**YOUR INSTRUCTIONS**: Find the line containing "Einerseits ist es" in the data below, then output that line and each one after it exactly, with nothing else.
====== PROVIDED RECORDS
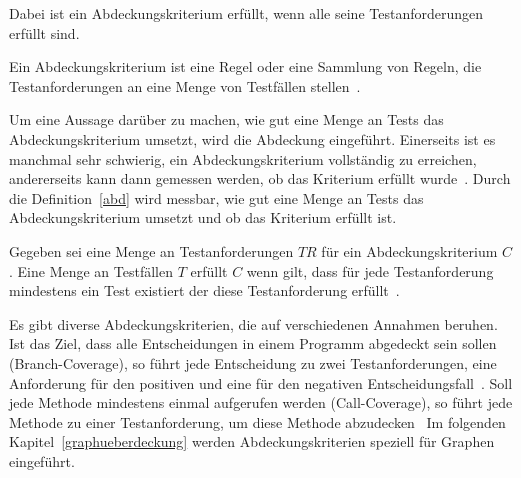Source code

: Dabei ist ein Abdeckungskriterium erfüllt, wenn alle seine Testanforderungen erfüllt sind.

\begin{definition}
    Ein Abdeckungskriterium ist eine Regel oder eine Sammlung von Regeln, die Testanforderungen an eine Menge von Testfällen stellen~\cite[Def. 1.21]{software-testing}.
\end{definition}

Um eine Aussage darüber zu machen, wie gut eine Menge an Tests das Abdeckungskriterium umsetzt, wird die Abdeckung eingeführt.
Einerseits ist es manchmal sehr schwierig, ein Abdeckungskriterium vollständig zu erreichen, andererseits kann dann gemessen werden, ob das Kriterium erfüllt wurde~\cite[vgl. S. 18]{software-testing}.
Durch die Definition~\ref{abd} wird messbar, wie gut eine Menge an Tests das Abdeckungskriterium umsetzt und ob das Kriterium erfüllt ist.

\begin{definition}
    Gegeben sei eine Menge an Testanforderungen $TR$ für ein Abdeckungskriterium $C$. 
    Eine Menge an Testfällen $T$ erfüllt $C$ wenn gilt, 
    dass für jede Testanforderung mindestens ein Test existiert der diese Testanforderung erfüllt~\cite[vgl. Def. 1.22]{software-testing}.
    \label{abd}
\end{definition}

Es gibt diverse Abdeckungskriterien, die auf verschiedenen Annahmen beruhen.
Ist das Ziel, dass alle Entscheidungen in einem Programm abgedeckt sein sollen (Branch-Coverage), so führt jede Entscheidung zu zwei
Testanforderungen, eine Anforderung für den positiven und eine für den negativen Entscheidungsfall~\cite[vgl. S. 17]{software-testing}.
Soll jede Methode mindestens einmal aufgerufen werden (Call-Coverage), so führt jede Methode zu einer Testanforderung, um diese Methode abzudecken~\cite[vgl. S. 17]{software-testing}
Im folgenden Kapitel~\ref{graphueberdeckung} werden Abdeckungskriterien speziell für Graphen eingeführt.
============
**EXPECTED ANSWER**:
Einerseits ist es manchmal sehr schwierig, ein Abdeckungskriterium vollständig zu erreichen, andererseits kann dann gemessen werden, ob das Kriterium erfüllt wurde~\cite[vgl. S. 18]{software-testing}.
Durch die Definition~\ref{abd} wird messbar, wie gut eine Menge an Tests das Abdeckungskriterium umsetzt und ob das Kriterium erfüllt ist.

\begin{definition}
    Gegeben sei eine Menge an Testanforderungen $TR$ für ein Abdeckungskriterium $C$. 
    Eine Menge an Testfällen $T$ erfüllt $C$ wenn gilt, 
    dass für jede Testanforderung mindestens ein Test existiert der diese Testanforderung erfüllt~\cite[vgl. Def. 1.22]{software-testing}.
    \label{abd}
\end{definition}

Es gibt diverse Abdeckungskriterien, die auf verschiedenen Annahmen beruhen.
Ist das Ziel, dass alle Entscheidungen in einem Programm abgedeckt sein sollen (Branch-Coverage), so führt jede Entscheidung zu zwei
Testanforderungen, eine Anforderung für den positiven und eine für den negativen Entscheidungsfall~\cite[vgl. S. 17]{software-testing}.
Soll jede Methode mindestens einmal aufgerufen werden (Call-Coverage), so führt jede Methode zu einer Testanforderung, um diese Methode abzudecken~\cite[vgl. S. 17]{software-testing}
Im folgenden Kapitel~\ref{graphueberdeckung} werden Abdeckungskriterien speziell für Graphen eingeführt.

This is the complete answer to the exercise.